The answer should consist of all the entries, repeated word for word.
-------- DATA FOR THIS EXERCISE
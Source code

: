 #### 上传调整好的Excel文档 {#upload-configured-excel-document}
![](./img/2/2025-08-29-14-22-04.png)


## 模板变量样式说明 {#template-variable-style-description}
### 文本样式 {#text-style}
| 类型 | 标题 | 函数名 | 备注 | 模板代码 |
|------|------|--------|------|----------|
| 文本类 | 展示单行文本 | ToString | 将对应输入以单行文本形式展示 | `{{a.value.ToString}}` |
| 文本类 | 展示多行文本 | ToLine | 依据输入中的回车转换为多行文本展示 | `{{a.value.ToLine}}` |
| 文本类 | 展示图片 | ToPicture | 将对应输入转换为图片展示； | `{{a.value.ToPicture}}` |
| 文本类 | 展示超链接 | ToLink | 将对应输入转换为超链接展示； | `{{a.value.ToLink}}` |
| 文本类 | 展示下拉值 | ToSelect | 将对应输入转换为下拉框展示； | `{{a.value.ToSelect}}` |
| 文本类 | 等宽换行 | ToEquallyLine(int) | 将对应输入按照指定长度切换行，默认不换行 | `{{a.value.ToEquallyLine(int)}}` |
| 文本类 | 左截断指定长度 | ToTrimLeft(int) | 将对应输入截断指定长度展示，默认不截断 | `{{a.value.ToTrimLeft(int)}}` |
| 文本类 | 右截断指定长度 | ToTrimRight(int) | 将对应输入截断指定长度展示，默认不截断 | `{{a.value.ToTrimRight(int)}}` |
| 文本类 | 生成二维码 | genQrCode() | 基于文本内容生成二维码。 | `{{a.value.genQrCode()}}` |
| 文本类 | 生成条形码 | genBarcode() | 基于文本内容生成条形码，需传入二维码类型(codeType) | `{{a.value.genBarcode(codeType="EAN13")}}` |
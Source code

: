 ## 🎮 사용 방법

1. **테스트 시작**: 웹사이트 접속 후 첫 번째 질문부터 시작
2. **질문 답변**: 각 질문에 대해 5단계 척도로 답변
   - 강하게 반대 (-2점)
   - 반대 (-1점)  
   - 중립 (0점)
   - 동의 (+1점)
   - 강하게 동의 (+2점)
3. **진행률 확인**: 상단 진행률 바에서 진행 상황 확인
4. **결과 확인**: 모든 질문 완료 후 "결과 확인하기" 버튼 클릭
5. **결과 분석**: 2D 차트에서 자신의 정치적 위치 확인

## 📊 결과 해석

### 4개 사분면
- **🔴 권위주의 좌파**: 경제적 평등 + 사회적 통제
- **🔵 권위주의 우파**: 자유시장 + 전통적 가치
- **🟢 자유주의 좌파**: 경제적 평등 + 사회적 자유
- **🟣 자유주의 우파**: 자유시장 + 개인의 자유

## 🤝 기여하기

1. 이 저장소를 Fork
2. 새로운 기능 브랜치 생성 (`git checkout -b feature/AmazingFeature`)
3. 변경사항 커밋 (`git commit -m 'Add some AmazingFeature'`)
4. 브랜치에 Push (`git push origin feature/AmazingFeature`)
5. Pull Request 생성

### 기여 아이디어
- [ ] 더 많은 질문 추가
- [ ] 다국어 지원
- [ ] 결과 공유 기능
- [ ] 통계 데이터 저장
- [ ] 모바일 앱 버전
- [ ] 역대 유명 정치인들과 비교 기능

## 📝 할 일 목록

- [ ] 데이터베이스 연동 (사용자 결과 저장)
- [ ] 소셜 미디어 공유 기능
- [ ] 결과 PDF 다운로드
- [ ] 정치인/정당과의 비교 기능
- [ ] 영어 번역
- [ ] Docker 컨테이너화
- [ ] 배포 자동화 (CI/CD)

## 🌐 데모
----------------
OUTPUT:
Source code

: #### 上传调整好的Excel文档 {#upload-configured-excel-document}
![](./img/2/2025-08-29-14-22-04.png)


## 模板变量样式说明 {#template-variable-style-description}
### 文本样式 {#text-style}
| 类型 | 标题 | 函数名 | 备注 | 模板代码 |
|------|------|--------|------|----------|
| 文本类 | 展示单行文本 | ToString | 将对应输入以单行文本形式展示 | `{{a.value.ToString}}` |
| 文本类 | 展示多行文本 | ToLine | 依据输入中的回车转换为多行文本展示 | `{{a.value.ToLine}}` |
| 文本类 | 展示图片 | ToPicture | 将对应输入转换为图片展示； | `{{a.value.ToPicture}}` |
| 文本类 | 展示超链接 | ToLink | 将对应输入转换为超链接展示； | `{{a.value.ToLink}}` |
| 文本类 | 展示下拉值 | ToSelect | 将对应输入转换为下拉框展示； | `{{a.value.ToSelect}}` |
| 文本类 | 等宽换行 | ToEquallyLine(int) | 将对应输入按照指定长度切换行，默认不换行 | `{{a.value.ToEquallyLine(int)}}` |
| 文本类 | 左截断指定长度 | ToTrimLeft(int) | 将对应输入截断指定长度展示，默认不截断 | `{{a.value.ToTrimLeft(int)}}` |
| 文本类 | 右截断指定长度 | ToTrimRight(int) | 将对应输入截断指定长度展示，默认不截断 | `{{a.value.ToTrimRight(int)}}` |
| 文本类 | 生成二维码 | genQrCode() | 基于文本内容生成二维码。 | `{{a.value.genQrCode()}}` |
| 文本类 | 生成条形码 | genBarcode() | 基于文本内容生成条形码，需传入二维码类型(codeType) | `{{a.value.genBarcode(codeType="EAN13")}}` |
Source code

: ## 🎮 사용 방법

1. **테스트 시작**: 웹사이트 접속 후 첫 번째 질문부터 시작
2. **질문 답변**: 각 질문에 대해 5단계 척도로 답변
   - 강하게 반대 (-2점)
   - 반대 (-1점)  
   - 중립 (0점)
   - 동의 (+1점)
   - 강하게 동의 (+2점)
3. **진행률 확인**: 상단 진행률 바에서 진행 상황 확인
4. **결과 확인**: 모든 질문 완료 후 "결과 확인하기" 버튼 클릭
5. **결과 분석**: 2D 차트에서 자신의 정치적 위치 확인

## 📊 결과 해석

### 4개 사분면
- **🔴 권위주의 좌파**: 경제적 평등 + 사회적 통제
- **🔵 권위주의 우파**: 자유시장 + 전통적 가치
- **🟢 자유주의 좌파**: 경제적 평등 + 사회적 자유
- **🟣 자유주의 우파**: 자유시장 + 개인의 자유

## 🤝 기여하기

1. 이 저장소를 Fork
2. 새로운 기능 브랜치 생성 (`git checkout -b feature/AmazingFeature`)
3. 변경사항 커밋 (`git commit -m 'Add some AmazingFeature'`)
4. 브랜치에 Push (`git push origin feature/AmazingFeature`)
5. Pull Request 생성

### 기여 아이디어
- [ ] 더 많은 질문 추가
- [ ] 다국어 지원
- [ ] 결과 공유 기능
- [ ] 통계 데이터 저장
- [ ] 모바일 앱 버전
- [ ] 역대 유명 정치인들과 비교 기능

## 📝 할 일 목록

- [ ] 데이터베이스 연동 (사용자 결과 저장)
- [ ] 소셜 미디어 공유 기능
- [ ] 결과 PDF 다운로드
- [ ] 정치인/정당과의 비교 기능
- [ ] 영어 번역
- [ ] Docker 컨테이너화
- [ ] 배포 자동화 (CI/CD)

## 🌐 데모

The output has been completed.